Adomanis’s piece is a classic bit of haywire leftist stereotyping of Republicans as moronic apes whose ignorance and belligerence places the world on the brink of a disastrous World War III.  Folks like Adomanis believe that talk of American values and American leadership are proof of inadequate education and dangerous nationalism bordering on racism.

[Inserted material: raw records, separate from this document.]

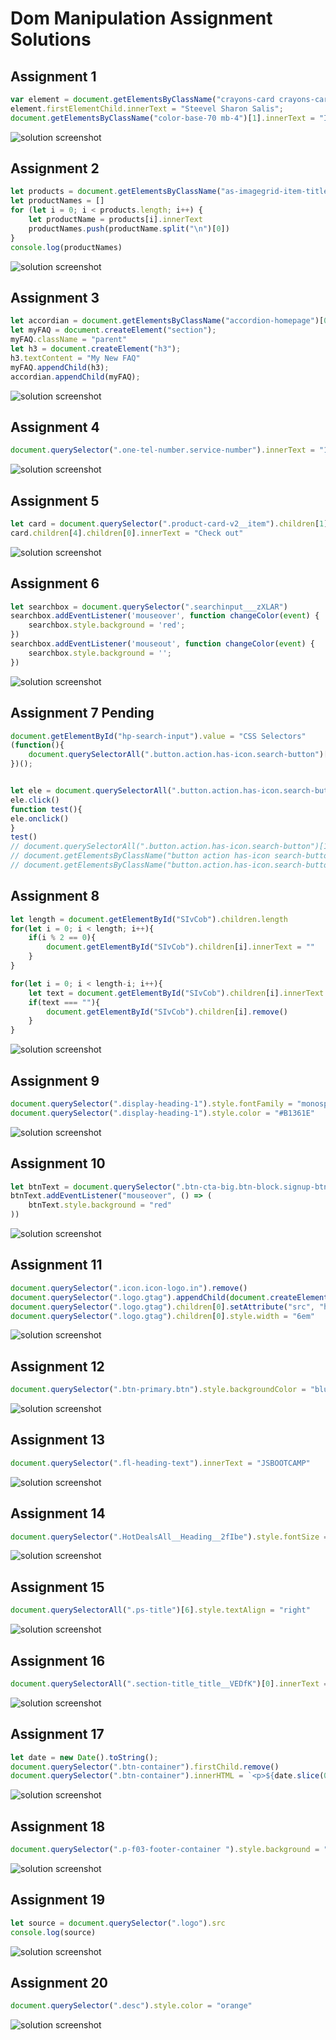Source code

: # Dom Manipulation Assignment Solutions

## Assignment 1

```javascript
var element = document.getElementsByClassName("crayons-card crayons-card--secondary p-4")[1];
element.firstElementChild.innerText = "Steevel Sharon Salis";
document.getElementsByClassName("color-base-70 mb-4")[1].innerText = "I Love Coding!!"
```

![solution screenshot](./Solutions/assignment%201.PNG)

## Assignment 2

```javascript
let products = document.getElementsByClassName("as-imagegrid-item-title")
let productNames = []
for (let i = 0; i < products.length; i++) {
    let productName = products[i].innerText
    productNames.push(productName.split("\n")[0])
}
console.log(productNames)
```

![solution screenshot](./Solutions/assignment%202.PNG)

## Assignment 3

```javascript
let accordian = document.getElementsByClassName("accordion-homepage")[0];
let myFAQ = document.createElement("section");
myFAQ.className = "parent"
let h3 = document.createElement("h3");
h3.textContent = "My New FAQ"
myFAQ.appendChild(h3);
accordian.appendChild(myFAQ);
```

![solution screenshot](./Solutions/assignment%203.PNG)

## Assignment 4

```javascript
document.querySelector(".one-tel-number.service-number").innerText = "123 456 7891"
```

![solution screenshot](./Solutions/assignment%204.PNG)

## Assignment 5

```javascript
let card = document.querySelector(".product-card-v2__item").children[1]
card.children[4].children[0].innerText = "Check out"
```

![solution screenshot](./Solutions/assignment%205.PNG)

## Assignment 6

```javascript
let searchbox = document.querySelector(".searchinput___zXLAR")
searchbox.addEventListener('mouseover', function changeColor(event) {
    searchbox.style.background = 'red';
})
searchbox.addEventListener('mouseout', function changeColor(event) {
    searchbox.style.background = '';
})
```

![solution screenshot](./Solutions/assignment%206.PNG)

## Assignment 7 Pending

```javascript
document.getElementById("hp-search-input").value = "CSS Selectors"
(function(){
    document.querySelectorAll(".button.action.has-icon.search-button")[1].click();
})();


let ele = document.querySelectorAll(".button.action.has-icon.search-button")[1]
ele.click()
function test(){
ele.onclick()
}
test()
// document.querySelectorAll(".button.action.has-icon.search-button")[1].click()
// document.getElementsByClassName("button action has-icon search-button")[1].click()
// document.getElementsByClassName("button.action.has-icon.search-button").click()
```

## Assignment 8

```javascript
let length = document.getElementById("SIvCob").children.length
for(let i = 0; i < length; i++){
    if(i % 2 == 0){
        document.getElementById("SIvCob").children[i].innerText = ""
    }
}

for(let i = 0; i < length-i; i++){
    let text = document.getElementById("SIvCob").children[i].innerText
    if(text === ""){
        document.getElementById("SIvCob").children[i].remove()
    }
}
```

![solution screenshot](./Solutions/assignment%208.PNG)

## Assignment 9

```javascript
document.querySelector(".display-heading-1").style.fontFamily = "monospace"
document.querySelector(".display-heading-1").style.color = "#B1361E"
```

![solution screenshot](./Solutions/assignment%209.PNG)

## Assignment 10

```javascript
let btnText = document.querySelector(".btn-cta-big.btn-block.signup-btn.btn-cta.btn.btn-default").children[1]
btnText.addEventListener("mouseover", () => (
    btnText.style.background = "red"
))
```

![solution screenshot](./Solutions/assignment%2010.PNG)

## Assignment 11

```javascript
document.querySelector(".icon.icon-logo.in").remove()
document.querySelector(".logo.gtag").appendChild(document.createElement("img"))
document.querySelector(".logo.gtag").children[0].setAttribute("src", "https://learn.ineuron.ai/_next/image?url=%2Fimages%2Fineuron-logo.png&w=750&q=75")
document.querySelector(".logo.gtag").children[0].style.width = "6em"
```

![solution screenshot](./Solutions/assignment%2011.PNG)

## Assignment 12

```javascript
document.querySelector(".btn-primary.btn").style.backgroundColor = "blue"
```

![solution screenshot](./Solutions/assignment%2012.PNG)

## Assignment 13

```javascript
document.querySelector(".fl-heading-text").innerText = "JSBOOTCAMP"
```

![solution screenshot](./Solutions/assignment%2013.PNG)

## Assignment 14

```javascript
document.querySelector(".HotDealsAll__Heading__2fIbe").style.fontSize = '80px'
```

![solution screenshot](./Solutions/assignment%2014.PNG)

## Assignment 15

```javascript
document.querySelectorAll(".ps-title")[6].style.textAlign = "right"
```

![solution screenshot](./Solutions/assignment%2015.PNG)

## Assignment 16

```javascript
document.querySelectorAll(".section-title_title__VEDfK")[0].innerText = "Start with Scratch"
```

![solution screenshot](./Solutions/assignment%2016.PNG)

## Assignment 17

```javascript
let date = new Date().toString();
document.querySelector(".btn-container").firstChild.remove()
document.querySelector(".btn-container").innerHTML = `<p>${date.slice(0,25)} <br><br> ${date.slice(25)}</p>`
```

![solution screenshot](./Solutions/assignment%2017.PNG)

## Assignment 18

```javascript
document.querySelector(".p-f03-footer-container ").style.background = "orange"
```

![solution screenshot](./Solutions/assignment%2018.PNG)

## Assignment 19

```javascript
let source = document.querySelector(".logo").src
console.log(source)
```

![solution screenshot](./Solutions/assignment%2019.PNG)

## Assignment 20

```javascript
document.querySelector(".desc").style.color = "orange"
```

![solution screenshot](./Solutions/assignment%2020.PNG)
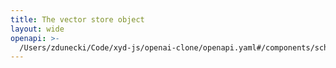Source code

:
 ```yaml
---
title: The vector store object
layout: wide
openapi: >-
  /Users/zdunecki/Code/xyd-js/openai-clone/openapi.yaml#/components/schemas/VectorStoreObject
---
```


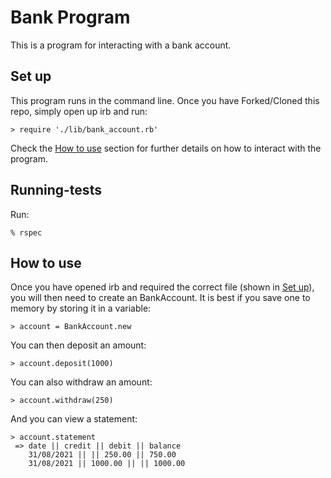 # Bank Program

This is a program for interacting with a bank account.

## Set up
This program runs in the command line. Once you have Forked/Cloned this repo, simply open up irb and run:
```
> require './lib/bank_account.rb'
```
Check the [How to use](#how-to-use) section for further details on how to interact with the program.

## Running-tests
Run:
```
% rspec
```

## How to use
Once you have opened irb and required the correct file (shown in [Set up](#set-up)), you will then need to create an BankAccount. It is best if you save one to memory by storing it in a variable:
```
> account = BankAccount.new
```
You can then deposit an amount:
```
> account.deposit(1000)
```
You can also withdraw an amount:
```
> account.withdraw(250)
```
And you can view a statement:
```
> account.statement
 => date || credit || debit || balance
    31/08/2021 || || 250.00 || 750.00
    31/08/2021 || 1000.00 || || 1000.00
```
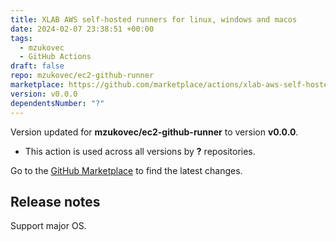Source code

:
 ```yaml
---
title: XLAB AWS self-hosted runners for linux, windows and macos
date: 2024-02-07 23:38:51 +00:00
tags:
  - mzukovec
  - GitHub Actions
draft: false
repo: mzukovec/ec2-github-runner
marketplace: https://github.com/marketplace/actions/xlab-aws-self-hosted-runners-for-linux-windows-and-macos
version: v0.0.0
dependentsNumber: "?"
---
```



Version updated for **mzukovec/ec2-github-runner** to version **v0.0.0**.
- This action is used across all versions by **?** repositories.

Go to the [GitHub Marketplace](https://github.com/marketplace/actions/xlab-aws-self-hosted-runners-for-linux-windows-and-macos) to find the latest changes.

## Release notes

Support major OS.
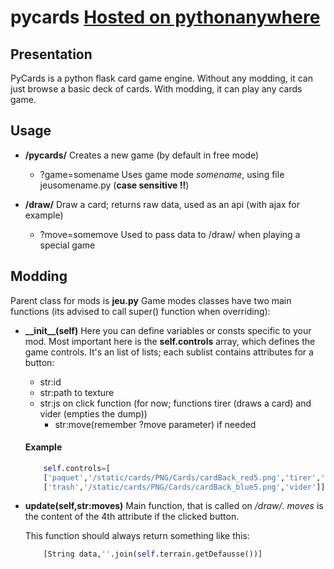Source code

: # pycards [Hosted on pythonanywhere](http://calebreseau.pythonanywhere.com/)

## Presentation

PyCards is a python flask card game engine.
Without any modding, it can just browse a basic deck of cards.
With modding, it can play any cards game.

## Usage

* **/pycards/**
Creates a new game (by default in free mode)
    * ?game=somename
        Uses game mode *somename*, using file jeusomename.py (**case sensitive !!**)

* **/draw/**
Draw a card; returns raw data, used as an api (with ajax for example)
    * ?move=somemove
        Used to pass data to /draw/ when playing a special game


## Modding

Parent class for mods is **jeu.py**
Game modes classes have two main functions (its advised to call super() function when overriding):
* **\_\_init\_\_(self)**
    Here you can define variables or consts specific to your mod.
    Most important here is the **self.controls** array, which defines the game controls.
    It's an list of lists; each sublist contains attributes for a button:
    * str:id
    * str:path to texture
    * str:js on click function (for now; functions tirer (draws a card) and vider (empties the dump))
        * str:move(remember ?move parameter) if needed
    
    #### Example

    ```python
        self.controls=[
        ['paquet','/static/cards/PNG/Cards/cardBack_red5.png','tirer',''],
        ['trash','/static/cards/PNG/Cards/cardBack_blue5.png','vider']]
    ```

* **update(self,str:moves)**
    Main function, that is called on */draw/*.
    *moves* is the content of the 4th attribute if the clicked button.
    
    This function should always return something like this: 
    ```python
        [String data,''.join(self.terrain.getDefausse())]
    ```
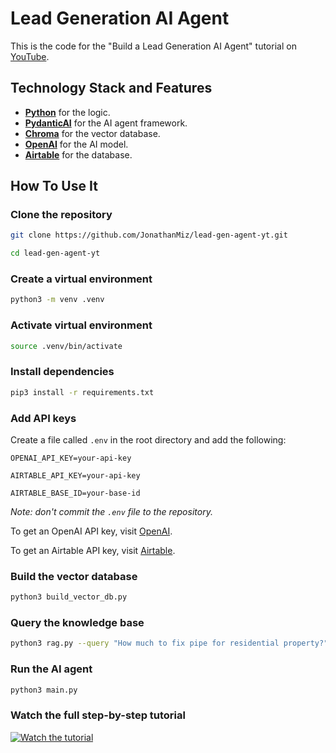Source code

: 
# Lead Generation AI Agent

This is the code for the "Build a Lead Generation AI Agent" tutorial on [YouTube](https://youtu.be/RGEJhcWdXR4).

## Technology Stack and Features

- [**Python**](https://www.python.org) for the logic.
- [**PydanticAI**](https://ai.pydantic.dev/) for the AI agent framework.
- [**Chroma**](https://www.trychroma.com/) for the vector database.
- [**OpenAI**](https://platform.openai.com/) for the AI model.
- [**Airtable**](https://airtable.com/) for the database.

## How To Use It


### Clone the repository

```bash
git clone https://github.com/JonathanMiz/lead-gen-agent-yt.git

cd lead-gen-agent-yt
```

### Create a virtual environment

```bash
python3 -m venv .venv
```

### Activate virtual environment

```bash
source .venv/bin/activate
```

### Install dependencies

```bash
pip3 install -r requirements.txt
```

### Add API keys

Create a file called `.env` in the root directory and add the following:

```
OPENAI_API_KEY=your-api-key

AIRTABLE_API_KEY=your-api-key

AIRTABLE_BASE_ID=your-base-id
```

*Note: don't commit the `.env` file to the repository.*

To get an OpenAI API key, visit [OpenAI](https://platform.openai.com/).

To get an Airtable API key, visit [Airtable](https://airtable.com/account).

### Build the vector database

```bash
python3 build_vector_db.py
```

### Query the knowledge base

```bash
python3 rag.py --query "How much to fix pipe for residential property?"
```

### Run the AI agent

```bash
python3 main.py
```

### Watch the full step-by-step tutorial

[![Watch the tutorial](https://img.youtube.com/vi/RGEJhcWdXR4/sddefault.jpg)](https://youtu.be/RGEJhcWdXR4)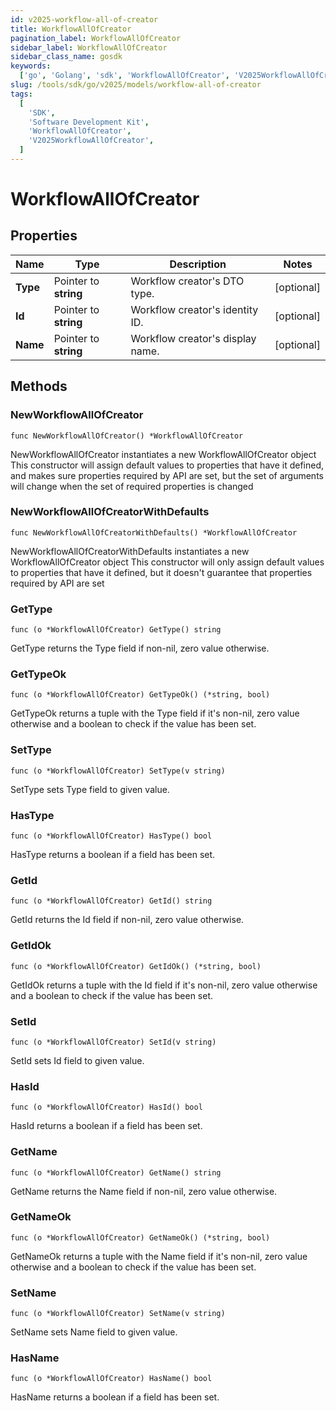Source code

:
 ```yaml
---
id: v2025-workflow-all-of-creator
title: WorkflowAllOfCreator
pagination_label: WorkflowAllOfCreator
sidebar_label: WorkflowAllOfCreator
sidebar_class_name: gosdk
keywords:
  ['go', 'Golang', 'sdk', 'WorkflowAllOfCreator', 'V2025WorkflowAllOfCreator']
slug: /tools/sdk/go/v2025/models/workflow-all-of-creator
tags:
  [
    'SDK',
    'Software Development Kit',
    'WorkflowAllOfCreator',
    'V2025WorkflowAllOfCreator',
  ]
---
```


# WorkflowAllOfCreator

## Properties

| Name | Type | Description | Notes |
| --- | --- | --- | --- |
| **Type** | Pointer to **string** | Workflow creator's DTO type. | [optional] |
| **Id** | Pointer to **string** | Workflow creator's identity ID. | [optional] |
| **Name** | Pointer to **string** | Workflow creator's display name. | [optional] |

## Methods

### NewWorkflowAllOfCreator

`func NewWorkflowAllOfCreator() *WorkflowAllOfCreator`

NewWorkflowAllOfCreator instantiates a new WorkflowAllOfCreator object This constructor will assign default values to properties that have it defined, and makes sure properties required by API are set, but the set of arguments will change when the set of required properties is changed

### NewWorkflowAllOfCreatorWithDefaults

`func NewWorkflowAllOfCreatorWithDefaults() *WorkflowAllOfCreator`

NewWorkflowAllOfCreatorWithDefaults instantiates a new WorkflowAllOfCreator object This constructor will only assign default values to properties that have it defined, but it doesn't guarantee that properties required by API are set

### GetType

`func (o *WorkflowAllOfCreator) GetType() string`

GetType returns the Type field if non-nil, zero value otherwise.

### GetTypeOk

`func (o *WorkflowAllOfCreator) GetTypeOk() (*string, bool)`

GetTypeOk returns a tuple with the Type field if it's non-nil, zero value otherwise and a boolean to check if the value has been set.

### SetType

`func (o *WorkflowAllOfCreator) SetType(v string)`

SetType sets Type field to given value.

### HasType

`func (o *WorkflowAllOfCreator) HasType() bool`

HasType returns a boolean if a field has been set.

### GetId

`func (o *WorkflowAllOfCreator) GetId() string`

GetId returns the Id field if non-nil, zero value otherwise.

### GetIdOk

`func (o *WorkflowAllOfCreator) GetIdOk() (*string, bool)`

GetIdOk returns a tuple with the Id field if it's non-nil, zero value otherwise and a boolean to check if the value has been set.

### SetId

`func (o *WorkflowAllOfCreator) SetId(v string)`

SetId sets Id field to given value.

### HasId

`func (o *WorkflowAllOfCreator) HasId() bool`

HasId returns a boolean if a field has been set.

### GetName

`func (o *WorkflowAllOfCreator) GetName() string`

GetName returns the Name field if non-nil, zero value otherwise.

### GetNameOk

`func (o *WorkflowAllOfCreator) GetNameOk() (*string, bool)`

GetNameOk returns a tuple with the Name field if it's non-nil, zero value otherwise and a boolean to check if the value has been set.

### SetName

`func (o *WorkflowAllOfCreator) SetName(v string)`

SetName sets Name field to given value.

### HasName

`func (o *WorkflowAllOfCreator) HasName() bool`

HasName returns a boolean if a field has been set.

But history has shown otherwise.  History has emphatically revealed that Adomanis was wrong and Boehner was right.  It has show that those who voted for Obama were deeply misled and contributing to an international climate ripe for breeding dictatorship, terror, and economic stagnation.  We have seen the Russian economy fall into exactly the kind of malaise that afflicted the USSR, and for precisely the same reasons of excessive centralization and resulting lack of innovation, just as Boehner stated.

And yet, for the past decade or more, it has been the utterly misguided and fallacious analysis of those like Adomanis and Obama, who understand nothing about the Russian reality and dwell, like the Russians themselves, in a bizarre world of illusions and self-deception.  Republicans have failed not just to win the Oval Office, but to influence it, and American foreign policy has led not only our country, but the world back into a dismal struggle with an evil empire.